Processor performance
        Defining performance
                1. Throughput - Total instructions executed per second
                2. Latency - Time taken for one instruction
        Measuring performance
                What a benchmark program is, what it is used for, etc.
                - It’s used to simulate a workload to measure CPU performance
        Reporting performance
                MIPS vs FLOPS vs Elapsed time
                - MIPS (Millions of Instructions Per Second): Can be misleading, different instructions have different kinds.
                - FLOPS (Floating Point Operations Per Second): A more representative metric. Especially valuable for scientific computing.
                - Elapsed Time: Real world performance, the literal time
        Improving performance
                CPU time equation
                - CPU_time = CPI x Instructions x Cycle Time
                -
        Basics of Amdahl’s law
        - “the overall performance improvement gained by optimizing a single part of a system is limited by the fraction of time that the improved part is actually used”
        - Optimize the things that are used a lot
        The heat problem in modern processors
        - Find More: Modern CPUs generate heat due to high frequency & power usage.
        -
        
Basics of Memory
        Static memory cells (what they are, how they work, etc.)
        - SRAM: Uses flip flops to store bits
        - Faster (no need to refresh?), but expensive
        Dynamic memory cells (what they are, how they work, etc.)
        - DRAM: Uses capacitors to store bits
        - Slower, but denser and cheaper
        - “Needs a periodic refresh?”

Basics of Caching
        What the memory hierarchy is
        - Registers → L1 → L2 → L3 → RAM → Disk.
- Closer = faster, but smaller.
        What locality is, the kinds of locality, and why it matters
- Temporal Locality: Recently accessed data is likely to be reused / reaccessed
- Spatial Locality: Nearby memory locations are likely to be reused / reaccessed
        The goal of caching
        - Store frequently used data closer to the CPU to speed up access
        How a cache works in detail
                FA, SA, DM, replacement strategies, write policies, line sizes,
                etc.
                - FA: Fully associative.

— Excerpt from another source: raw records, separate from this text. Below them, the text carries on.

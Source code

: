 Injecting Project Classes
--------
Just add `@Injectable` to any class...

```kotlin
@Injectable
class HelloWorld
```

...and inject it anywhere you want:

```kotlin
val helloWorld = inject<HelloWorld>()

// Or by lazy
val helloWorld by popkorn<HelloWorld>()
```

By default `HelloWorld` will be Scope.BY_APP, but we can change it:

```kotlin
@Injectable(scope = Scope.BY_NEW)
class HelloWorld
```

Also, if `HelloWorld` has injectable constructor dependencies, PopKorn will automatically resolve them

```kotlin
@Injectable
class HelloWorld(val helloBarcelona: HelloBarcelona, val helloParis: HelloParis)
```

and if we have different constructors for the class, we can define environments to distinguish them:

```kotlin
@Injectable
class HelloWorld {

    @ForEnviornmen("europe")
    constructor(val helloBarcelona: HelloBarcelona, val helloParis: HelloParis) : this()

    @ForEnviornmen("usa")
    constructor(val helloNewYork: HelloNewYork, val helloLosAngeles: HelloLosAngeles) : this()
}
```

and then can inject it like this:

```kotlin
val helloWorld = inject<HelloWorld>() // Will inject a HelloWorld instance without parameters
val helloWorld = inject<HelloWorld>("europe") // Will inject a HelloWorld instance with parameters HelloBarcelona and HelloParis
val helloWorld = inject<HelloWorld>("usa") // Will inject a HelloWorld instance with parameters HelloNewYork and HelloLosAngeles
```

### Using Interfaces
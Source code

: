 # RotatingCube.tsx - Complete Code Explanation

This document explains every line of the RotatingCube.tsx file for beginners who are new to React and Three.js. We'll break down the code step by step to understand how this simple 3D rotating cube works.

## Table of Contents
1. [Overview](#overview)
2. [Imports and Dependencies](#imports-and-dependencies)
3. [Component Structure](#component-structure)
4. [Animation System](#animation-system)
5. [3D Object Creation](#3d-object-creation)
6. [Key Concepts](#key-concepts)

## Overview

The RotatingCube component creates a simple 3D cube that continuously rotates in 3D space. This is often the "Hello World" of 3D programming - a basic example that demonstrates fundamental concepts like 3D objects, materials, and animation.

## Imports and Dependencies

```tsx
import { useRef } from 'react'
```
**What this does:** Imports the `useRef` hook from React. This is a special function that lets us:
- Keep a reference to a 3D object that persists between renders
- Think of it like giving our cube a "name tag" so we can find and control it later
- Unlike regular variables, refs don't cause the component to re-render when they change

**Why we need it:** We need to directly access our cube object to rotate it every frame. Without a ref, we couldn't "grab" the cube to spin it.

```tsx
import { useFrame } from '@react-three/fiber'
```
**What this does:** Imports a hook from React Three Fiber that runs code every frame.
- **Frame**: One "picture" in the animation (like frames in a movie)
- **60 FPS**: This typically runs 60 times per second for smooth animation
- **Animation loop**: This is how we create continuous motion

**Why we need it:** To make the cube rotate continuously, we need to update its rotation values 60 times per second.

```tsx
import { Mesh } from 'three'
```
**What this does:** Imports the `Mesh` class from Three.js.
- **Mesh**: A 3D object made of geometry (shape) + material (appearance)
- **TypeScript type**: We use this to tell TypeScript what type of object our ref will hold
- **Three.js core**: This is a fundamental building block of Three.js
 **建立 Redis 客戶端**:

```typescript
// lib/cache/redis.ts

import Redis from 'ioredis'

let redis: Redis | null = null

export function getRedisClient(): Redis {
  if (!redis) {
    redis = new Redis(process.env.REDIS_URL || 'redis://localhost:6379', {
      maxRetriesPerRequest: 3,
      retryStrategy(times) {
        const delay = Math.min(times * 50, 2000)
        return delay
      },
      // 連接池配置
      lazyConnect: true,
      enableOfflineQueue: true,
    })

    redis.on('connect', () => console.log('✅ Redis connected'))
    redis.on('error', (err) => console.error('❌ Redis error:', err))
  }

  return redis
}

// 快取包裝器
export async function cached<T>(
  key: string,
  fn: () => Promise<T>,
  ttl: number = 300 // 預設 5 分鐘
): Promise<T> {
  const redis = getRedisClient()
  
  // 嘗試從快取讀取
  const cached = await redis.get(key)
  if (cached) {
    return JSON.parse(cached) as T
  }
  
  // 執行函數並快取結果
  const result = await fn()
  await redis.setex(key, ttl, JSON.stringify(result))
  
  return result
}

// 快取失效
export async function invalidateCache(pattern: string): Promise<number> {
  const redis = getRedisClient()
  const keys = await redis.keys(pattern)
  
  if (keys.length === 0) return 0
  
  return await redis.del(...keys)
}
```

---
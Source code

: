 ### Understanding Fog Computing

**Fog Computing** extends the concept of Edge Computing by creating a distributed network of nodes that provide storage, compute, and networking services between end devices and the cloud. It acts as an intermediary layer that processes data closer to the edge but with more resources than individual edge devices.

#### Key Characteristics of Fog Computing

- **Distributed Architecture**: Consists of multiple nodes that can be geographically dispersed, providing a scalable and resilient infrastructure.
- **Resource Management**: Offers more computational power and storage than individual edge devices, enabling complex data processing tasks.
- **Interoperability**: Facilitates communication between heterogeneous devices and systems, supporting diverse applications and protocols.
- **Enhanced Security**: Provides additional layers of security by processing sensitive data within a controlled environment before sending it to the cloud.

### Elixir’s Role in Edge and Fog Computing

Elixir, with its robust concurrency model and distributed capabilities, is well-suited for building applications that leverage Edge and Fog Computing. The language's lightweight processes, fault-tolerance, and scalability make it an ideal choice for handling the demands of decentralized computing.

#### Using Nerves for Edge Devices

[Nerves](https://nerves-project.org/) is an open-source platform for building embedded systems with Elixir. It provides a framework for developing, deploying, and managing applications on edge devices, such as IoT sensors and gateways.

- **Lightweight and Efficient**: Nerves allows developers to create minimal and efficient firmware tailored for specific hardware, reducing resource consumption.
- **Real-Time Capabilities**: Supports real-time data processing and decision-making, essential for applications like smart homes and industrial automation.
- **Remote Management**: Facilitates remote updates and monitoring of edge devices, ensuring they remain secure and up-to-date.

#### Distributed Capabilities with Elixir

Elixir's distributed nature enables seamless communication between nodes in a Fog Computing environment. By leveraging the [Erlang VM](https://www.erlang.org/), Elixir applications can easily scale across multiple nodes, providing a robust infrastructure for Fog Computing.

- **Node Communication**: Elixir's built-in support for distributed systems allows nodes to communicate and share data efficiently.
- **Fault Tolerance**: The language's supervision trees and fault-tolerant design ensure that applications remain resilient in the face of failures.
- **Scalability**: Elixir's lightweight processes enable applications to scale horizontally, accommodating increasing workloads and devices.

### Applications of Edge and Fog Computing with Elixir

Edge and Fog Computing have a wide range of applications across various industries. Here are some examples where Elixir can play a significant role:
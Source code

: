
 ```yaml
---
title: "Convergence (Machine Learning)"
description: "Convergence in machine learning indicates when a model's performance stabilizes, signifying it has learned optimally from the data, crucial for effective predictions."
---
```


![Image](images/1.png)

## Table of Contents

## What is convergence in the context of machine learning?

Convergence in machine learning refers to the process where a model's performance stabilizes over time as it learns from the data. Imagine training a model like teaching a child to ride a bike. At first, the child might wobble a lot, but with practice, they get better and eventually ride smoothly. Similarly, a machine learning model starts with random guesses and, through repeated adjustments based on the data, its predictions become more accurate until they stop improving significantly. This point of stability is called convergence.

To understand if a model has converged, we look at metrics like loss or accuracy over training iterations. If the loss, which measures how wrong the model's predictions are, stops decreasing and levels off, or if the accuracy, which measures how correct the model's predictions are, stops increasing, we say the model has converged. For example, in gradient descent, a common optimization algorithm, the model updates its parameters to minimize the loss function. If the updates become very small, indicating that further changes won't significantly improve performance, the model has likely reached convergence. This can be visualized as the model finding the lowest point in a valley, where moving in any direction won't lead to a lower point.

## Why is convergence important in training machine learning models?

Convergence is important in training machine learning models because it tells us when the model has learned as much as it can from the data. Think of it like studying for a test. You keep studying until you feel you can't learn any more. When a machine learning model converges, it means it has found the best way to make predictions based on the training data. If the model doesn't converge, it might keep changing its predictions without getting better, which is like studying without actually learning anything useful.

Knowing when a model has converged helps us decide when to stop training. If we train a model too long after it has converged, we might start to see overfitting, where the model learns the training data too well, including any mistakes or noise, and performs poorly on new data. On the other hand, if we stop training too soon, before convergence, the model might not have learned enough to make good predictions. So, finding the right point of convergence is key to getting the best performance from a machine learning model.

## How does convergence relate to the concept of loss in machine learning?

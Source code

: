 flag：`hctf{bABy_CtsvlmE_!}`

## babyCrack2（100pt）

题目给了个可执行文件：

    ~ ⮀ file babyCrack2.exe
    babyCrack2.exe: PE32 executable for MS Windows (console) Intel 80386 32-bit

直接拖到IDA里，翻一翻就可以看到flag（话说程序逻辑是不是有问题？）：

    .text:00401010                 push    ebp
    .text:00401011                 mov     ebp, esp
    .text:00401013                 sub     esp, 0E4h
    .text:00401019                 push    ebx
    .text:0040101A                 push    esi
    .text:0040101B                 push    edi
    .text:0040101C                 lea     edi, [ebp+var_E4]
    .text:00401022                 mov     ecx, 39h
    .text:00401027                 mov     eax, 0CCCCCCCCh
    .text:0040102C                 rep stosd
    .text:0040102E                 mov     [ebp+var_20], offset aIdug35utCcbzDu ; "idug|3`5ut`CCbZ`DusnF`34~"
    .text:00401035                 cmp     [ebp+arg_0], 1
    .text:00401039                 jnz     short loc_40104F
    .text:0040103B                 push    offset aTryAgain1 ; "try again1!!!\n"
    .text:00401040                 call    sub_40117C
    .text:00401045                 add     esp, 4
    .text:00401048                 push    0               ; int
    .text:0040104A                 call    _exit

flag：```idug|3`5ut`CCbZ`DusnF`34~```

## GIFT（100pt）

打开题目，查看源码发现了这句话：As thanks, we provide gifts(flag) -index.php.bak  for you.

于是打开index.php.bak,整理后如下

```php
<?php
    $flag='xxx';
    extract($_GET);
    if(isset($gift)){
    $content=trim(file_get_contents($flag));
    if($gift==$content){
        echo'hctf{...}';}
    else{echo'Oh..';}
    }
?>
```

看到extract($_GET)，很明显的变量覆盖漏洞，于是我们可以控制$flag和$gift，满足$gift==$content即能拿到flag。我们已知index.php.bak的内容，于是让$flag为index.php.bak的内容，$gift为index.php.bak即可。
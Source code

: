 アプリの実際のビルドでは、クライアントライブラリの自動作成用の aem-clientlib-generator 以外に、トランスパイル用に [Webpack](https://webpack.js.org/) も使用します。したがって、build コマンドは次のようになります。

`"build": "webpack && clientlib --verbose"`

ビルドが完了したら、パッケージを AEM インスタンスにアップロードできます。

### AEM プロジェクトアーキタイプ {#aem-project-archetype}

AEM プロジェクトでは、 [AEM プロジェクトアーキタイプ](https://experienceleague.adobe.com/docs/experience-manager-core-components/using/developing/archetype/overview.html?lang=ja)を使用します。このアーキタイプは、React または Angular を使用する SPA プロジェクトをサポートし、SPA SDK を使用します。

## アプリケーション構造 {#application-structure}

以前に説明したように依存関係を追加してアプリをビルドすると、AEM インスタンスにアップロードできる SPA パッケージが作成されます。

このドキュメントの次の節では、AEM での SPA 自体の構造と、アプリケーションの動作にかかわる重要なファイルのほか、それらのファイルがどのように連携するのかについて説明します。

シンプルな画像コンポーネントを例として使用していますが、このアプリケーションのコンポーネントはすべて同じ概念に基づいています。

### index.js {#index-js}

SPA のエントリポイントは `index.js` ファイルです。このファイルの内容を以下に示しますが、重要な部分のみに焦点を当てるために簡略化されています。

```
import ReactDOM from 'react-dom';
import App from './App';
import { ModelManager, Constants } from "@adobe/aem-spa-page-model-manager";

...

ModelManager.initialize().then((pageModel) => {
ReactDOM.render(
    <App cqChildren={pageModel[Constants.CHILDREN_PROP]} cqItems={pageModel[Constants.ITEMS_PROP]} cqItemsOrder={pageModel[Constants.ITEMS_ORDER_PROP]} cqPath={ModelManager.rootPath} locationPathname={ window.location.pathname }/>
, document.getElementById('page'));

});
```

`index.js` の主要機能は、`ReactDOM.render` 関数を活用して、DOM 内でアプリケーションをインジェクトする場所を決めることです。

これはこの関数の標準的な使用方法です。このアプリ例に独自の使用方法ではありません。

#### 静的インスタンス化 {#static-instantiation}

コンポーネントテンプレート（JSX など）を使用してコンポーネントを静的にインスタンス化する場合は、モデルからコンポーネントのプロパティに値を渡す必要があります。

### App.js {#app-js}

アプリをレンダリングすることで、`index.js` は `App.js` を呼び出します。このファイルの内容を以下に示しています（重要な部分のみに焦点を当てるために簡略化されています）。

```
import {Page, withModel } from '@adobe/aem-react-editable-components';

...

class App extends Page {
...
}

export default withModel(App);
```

Blocks can go anywhere
                - SA: Set associative. Blocks can go in a few places
                - DM: Direct mapped. Each memory block maps to one cache locations
                - Replacement: LRU (least recently used), FIFO, etc.
                - Write Policies: Write back vs. write-through
        Average Memory Access Time equation
- AMAT=Hit Time+(Miss Rate×Miss Penalty)

Basics of Virtual Memory
        What virtual memory is
        - Provides illusion of large memory using disk storage.
        Why it is necessary
        - Allows programs more memory than physically available
        - Memory protection between processes
        What program characteristic VM exploits in order to work
        - Locality: Only small portions of a program used at a time
        How VM works in detail
                Frames, pages, Page Tables, etc.
                - Memory is divided into pages (logical units)
                - Pages are mapped to frames (physical memory)
                - Page Table: Maps virtual addresses to physical addresses
        What a TLB is, why it is necessary
        - Translation Lookaside Buffer caches recent address translations.
        - Speeds up access, avoids page table lookups
        What a page table walk is, why it is necessary
        - Happens when TLB misses
        - CPU searches page table for correct frame

Virtual Memory

But, what is Virtual Memory?

  • Has some good visualizations!

Virtual Addresses
Physical Addresses

Memory: RAM, around 4 GB in past. Could also access other forms of memory, like other devices.
Problems with physical addresses:

  1. Not enough memory -> crash if not enough RAM
  2. Memory Fragmentation -> Run out of space
  3. Security -> Corrupt other program’s data
    They could be solved by giving each program its own memory space (virtual memory)
  • However, it has to be mapped back to real memory in RAM (physical memory)

Swap Memory: additional memory, memory not in RAM
Page Fault: When data not available in RAM and we have to go to disk, we call that a page fault

Implementation:

CPU has to find the mapping from virtual address, to a physical address, and read that data.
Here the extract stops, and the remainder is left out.